Dataset:
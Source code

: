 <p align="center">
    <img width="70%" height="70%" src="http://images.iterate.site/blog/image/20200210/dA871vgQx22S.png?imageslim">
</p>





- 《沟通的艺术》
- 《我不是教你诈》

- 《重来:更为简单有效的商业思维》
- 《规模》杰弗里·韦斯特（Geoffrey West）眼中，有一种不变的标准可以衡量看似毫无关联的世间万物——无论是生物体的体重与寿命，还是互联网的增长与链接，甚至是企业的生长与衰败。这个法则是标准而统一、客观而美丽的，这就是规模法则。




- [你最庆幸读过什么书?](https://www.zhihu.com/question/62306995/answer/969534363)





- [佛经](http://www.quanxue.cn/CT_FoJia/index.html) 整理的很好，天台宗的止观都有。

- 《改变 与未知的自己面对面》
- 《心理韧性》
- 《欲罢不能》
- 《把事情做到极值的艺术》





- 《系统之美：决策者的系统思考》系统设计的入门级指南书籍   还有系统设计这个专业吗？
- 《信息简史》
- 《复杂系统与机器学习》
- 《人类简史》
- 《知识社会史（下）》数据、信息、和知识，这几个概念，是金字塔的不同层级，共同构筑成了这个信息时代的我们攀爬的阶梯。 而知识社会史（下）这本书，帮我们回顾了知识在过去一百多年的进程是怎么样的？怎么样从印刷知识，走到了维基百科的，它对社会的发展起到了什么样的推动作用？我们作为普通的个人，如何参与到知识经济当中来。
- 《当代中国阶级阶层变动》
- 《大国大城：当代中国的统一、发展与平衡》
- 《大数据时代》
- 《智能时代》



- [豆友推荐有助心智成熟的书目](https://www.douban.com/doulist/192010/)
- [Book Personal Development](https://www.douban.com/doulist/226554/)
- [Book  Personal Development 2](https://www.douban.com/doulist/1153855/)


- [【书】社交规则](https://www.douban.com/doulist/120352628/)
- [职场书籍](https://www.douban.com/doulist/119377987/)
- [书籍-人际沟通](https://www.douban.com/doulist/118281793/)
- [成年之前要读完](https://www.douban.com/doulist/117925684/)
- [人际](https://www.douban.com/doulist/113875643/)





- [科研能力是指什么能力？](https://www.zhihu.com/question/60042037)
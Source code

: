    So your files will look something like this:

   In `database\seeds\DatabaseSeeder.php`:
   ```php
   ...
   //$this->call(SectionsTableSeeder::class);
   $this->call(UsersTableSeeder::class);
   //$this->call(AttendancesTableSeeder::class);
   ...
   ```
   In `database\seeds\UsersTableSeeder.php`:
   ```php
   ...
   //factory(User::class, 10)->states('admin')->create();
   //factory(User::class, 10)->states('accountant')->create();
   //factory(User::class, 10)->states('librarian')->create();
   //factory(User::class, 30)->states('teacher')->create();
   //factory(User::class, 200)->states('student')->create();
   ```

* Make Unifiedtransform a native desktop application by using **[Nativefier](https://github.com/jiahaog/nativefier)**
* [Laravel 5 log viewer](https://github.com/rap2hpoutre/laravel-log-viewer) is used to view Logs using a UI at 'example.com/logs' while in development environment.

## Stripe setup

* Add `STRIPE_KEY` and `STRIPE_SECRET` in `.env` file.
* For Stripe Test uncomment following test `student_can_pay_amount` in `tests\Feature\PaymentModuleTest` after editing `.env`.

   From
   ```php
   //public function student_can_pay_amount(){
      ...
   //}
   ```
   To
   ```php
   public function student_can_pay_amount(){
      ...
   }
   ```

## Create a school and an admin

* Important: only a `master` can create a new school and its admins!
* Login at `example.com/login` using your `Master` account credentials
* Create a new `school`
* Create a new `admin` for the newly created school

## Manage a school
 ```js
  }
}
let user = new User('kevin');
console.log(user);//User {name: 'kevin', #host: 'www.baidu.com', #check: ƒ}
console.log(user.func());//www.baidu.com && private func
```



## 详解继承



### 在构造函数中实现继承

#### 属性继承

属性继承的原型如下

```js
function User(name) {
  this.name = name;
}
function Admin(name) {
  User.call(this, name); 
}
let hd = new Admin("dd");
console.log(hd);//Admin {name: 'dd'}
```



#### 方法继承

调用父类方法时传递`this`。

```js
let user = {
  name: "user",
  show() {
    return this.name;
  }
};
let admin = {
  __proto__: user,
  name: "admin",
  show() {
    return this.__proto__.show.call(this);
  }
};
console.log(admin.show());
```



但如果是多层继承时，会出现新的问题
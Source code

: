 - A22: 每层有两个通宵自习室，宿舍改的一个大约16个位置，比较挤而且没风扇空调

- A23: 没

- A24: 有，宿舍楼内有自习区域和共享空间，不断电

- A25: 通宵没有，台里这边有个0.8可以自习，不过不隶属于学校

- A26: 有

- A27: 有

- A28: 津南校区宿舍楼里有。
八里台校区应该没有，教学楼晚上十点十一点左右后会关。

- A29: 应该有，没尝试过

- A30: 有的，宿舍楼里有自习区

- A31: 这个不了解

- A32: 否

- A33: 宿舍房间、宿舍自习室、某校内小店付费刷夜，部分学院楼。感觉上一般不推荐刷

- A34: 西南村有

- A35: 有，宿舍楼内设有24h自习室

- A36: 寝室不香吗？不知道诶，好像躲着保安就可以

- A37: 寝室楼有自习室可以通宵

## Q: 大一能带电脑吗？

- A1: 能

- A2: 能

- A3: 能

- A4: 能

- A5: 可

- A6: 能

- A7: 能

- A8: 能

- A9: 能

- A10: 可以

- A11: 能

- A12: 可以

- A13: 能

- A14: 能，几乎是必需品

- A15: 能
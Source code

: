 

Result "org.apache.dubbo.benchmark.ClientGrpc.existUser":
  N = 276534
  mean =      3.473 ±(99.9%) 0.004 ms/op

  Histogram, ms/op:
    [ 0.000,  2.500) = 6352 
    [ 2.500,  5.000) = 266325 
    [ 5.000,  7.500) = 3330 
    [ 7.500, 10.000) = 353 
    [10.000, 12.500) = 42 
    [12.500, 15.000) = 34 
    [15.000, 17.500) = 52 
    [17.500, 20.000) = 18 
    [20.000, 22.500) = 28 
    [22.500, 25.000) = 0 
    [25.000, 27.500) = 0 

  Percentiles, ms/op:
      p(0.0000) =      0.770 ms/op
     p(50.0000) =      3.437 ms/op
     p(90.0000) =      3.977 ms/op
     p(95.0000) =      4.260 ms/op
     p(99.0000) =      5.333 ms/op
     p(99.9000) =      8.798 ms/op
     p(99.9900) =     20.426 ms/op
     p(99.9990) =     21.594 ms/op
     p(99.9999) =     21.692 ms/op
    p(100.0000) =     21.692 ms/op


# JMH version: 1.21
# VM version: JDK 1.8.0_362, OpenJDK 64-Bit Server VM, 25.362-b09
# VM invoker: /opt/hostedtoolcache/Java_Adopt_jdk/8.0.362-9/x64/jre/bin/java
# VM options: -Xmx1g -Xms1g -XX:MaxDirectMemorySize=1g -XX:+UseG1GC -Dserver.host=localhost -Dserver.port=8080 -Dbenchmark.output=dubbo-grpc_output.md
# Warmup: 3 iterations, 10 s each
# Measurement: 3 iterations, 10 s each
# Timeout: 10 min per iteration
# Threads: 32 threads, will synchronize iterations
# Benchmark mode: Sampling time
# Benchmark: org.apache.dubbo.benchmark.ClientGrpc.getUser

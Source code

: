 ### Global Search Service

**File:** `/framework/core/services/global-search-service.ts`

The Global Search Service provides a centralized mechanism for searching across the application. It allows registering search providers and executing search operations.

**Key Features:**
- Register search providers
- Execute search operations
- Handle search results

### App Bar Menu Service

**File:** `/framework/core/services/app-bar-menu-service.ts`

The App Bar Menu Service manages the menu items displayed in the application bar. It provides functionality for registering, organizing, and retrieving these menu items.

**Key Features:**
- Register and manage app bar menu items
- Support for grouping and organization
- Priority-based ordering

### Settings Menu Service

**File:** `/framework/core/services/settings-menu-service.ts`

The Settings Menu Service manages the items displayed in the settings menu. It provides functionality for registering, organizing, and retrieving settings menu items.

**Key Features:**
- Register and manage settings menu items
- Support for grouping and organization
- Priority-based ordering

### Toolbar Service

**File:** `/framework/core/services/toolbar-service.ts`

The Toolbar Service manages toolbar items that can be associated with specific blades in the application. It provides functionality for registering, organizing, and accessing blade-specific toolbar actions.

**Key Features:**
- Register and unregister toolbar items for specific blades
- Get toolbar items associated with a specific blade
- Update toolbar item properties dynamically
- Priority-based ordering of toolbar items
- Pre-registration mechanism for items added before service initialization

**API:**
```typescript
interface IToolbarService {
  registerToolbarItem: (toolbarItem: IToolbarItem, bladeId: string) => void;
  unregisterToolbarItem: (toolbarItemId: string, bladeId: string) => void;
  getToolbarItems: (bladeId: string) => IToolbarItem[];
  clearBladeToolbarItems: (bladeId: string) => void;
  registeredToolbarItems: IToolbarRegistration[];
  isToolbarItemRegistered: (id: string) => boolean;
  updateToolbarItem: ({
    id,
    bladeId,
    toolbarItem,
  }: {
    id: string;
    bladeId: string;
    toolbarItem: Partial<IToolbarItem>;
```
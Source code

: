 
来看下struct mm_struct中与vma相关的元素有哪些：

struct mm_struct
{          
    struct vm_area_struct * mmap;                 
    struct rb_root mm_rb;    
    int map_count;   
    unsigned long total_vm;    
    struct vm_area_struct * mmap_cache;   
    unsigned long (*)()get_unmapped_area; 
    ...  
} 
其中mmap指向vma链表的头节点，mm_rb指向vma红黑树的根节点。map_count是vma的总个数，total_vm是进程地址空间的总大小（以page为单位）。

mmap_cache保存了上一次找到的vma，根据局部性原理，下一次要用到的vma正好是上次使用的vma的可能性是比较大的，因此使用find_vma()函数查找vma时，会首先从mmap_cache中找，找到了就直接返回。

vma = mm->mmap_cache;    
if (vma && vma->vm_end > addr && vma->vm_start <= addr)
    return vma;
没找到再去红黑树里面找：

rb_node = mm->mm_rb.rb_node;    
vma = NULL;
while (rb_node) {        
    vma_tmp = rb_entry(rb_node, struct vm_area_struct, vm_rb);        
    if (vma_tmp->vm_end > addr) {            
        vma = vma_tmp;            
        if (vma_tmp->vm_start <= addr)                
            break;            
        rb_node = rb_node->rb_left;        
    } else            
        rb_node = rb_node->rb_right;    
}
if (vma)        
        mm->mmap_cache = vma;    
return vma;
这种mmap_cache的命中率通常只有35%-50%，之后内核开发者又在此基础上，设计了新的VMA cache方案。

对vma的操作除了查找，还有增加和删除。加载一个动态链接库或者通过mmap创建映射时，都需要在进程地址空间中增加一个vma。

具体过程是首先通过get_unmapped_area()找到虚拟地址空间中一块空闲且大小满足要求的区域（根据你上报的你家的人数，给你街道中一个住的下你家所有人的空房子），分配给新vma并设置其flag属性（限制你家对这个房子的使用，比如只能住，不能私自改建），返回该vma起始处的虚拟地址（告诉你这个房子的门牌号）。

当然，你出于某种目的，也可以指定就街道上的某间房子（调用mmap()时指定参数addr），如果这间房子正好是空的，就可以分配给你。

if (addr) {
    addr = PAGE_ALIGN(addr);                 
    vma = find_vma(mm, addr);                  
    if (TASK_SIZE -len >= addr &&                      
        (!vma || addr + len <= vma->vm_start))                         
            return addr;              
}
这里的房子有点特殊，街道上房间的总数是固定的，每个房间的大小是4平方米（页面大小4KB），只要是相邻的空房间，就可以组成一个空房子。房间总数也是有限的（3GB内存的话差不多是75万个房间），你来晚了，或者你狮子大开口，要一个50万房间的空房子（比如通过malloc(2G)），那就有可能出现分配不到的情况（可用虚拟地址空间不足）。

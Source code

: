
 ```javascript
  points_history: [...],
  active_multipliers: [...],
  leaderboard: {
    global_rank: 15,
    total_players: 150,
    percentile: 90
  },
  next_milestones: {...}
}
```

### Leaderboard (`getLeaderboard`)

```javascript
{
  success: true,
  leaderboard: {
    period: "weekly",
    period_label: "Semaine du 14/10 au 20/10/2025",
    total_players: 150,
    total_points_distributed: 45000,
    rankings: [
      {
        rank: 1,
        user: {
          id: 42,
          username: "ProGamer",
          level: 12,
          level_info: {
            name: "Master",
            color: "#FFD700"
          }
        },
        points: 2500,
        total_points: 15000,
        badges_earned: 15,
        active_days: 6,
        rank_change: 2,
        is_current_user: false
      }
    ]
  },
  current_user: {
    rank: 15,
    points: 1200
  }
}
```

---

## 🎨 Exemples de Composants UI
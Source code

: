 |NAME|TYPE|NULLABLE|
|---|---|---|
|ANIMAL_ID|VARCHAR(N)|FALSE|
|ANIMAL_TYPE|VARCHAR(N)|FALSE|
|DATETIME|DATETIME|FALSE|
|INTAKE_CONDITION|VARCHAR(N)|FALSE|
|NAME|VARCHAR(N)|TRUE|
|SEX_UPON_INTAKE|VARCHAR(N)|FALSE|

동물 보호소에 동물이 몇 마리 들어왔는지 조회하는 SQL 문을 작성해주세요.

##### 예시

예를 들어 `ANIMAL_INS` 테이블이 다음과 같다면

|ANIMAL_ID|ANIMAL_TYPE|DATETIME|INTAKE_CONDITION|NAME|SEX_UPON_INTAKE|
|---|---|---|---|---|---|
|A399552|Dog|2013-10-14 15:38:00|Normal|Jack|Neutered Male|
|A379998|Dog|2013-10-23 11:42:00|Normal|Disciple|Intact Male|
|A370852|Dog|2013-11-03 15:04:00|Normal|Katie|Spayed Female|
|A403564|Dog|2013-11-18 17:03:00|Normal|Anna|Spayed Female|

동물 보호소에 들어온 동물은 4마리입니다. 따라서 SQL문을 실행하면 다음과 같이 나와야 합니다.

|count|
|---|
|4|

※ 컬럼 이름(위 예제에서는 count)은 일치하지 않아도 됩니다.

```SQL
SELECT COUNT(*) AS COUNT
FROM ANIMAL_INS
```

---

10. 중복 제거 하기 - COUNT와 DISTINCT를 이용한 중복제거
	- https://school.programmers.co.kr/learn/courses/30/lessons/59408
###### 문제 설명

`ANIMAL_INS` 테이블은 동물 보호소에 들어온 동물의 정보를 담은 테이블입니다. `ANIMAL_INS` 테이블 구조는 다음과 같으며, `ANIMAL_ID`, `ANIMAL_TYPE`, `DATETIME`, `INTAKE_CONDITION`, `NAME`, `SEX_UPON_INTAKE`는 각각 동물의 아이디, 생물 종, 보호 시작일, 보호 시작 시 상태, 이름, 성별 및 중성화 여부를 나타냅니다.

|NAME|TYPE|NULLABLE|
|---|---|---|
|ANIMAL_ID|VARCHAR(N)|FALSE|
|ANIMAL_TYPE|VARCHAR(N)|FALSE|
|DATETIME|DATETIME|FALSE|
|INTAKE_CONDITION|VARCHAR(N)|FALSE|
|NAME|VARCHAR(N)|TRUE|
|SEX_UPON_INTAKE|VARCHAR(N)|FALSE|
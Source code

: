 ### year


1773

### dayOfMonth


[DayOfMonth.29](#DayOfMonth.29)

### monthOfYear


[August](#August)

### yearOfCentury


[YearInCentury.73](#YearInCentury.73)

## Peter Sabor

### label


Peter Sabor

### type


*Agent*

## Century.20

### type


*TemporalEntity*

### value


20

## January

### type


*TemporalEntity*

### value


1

Task instructions: In the listing above, find each line with the word "Book" and copy it out.

Answer section:
- [Book Personal Development](https://www.douban.com/doulist/226554/)
- [Book  Personal Development 2](https://www.douban.com/doulist/1153855/)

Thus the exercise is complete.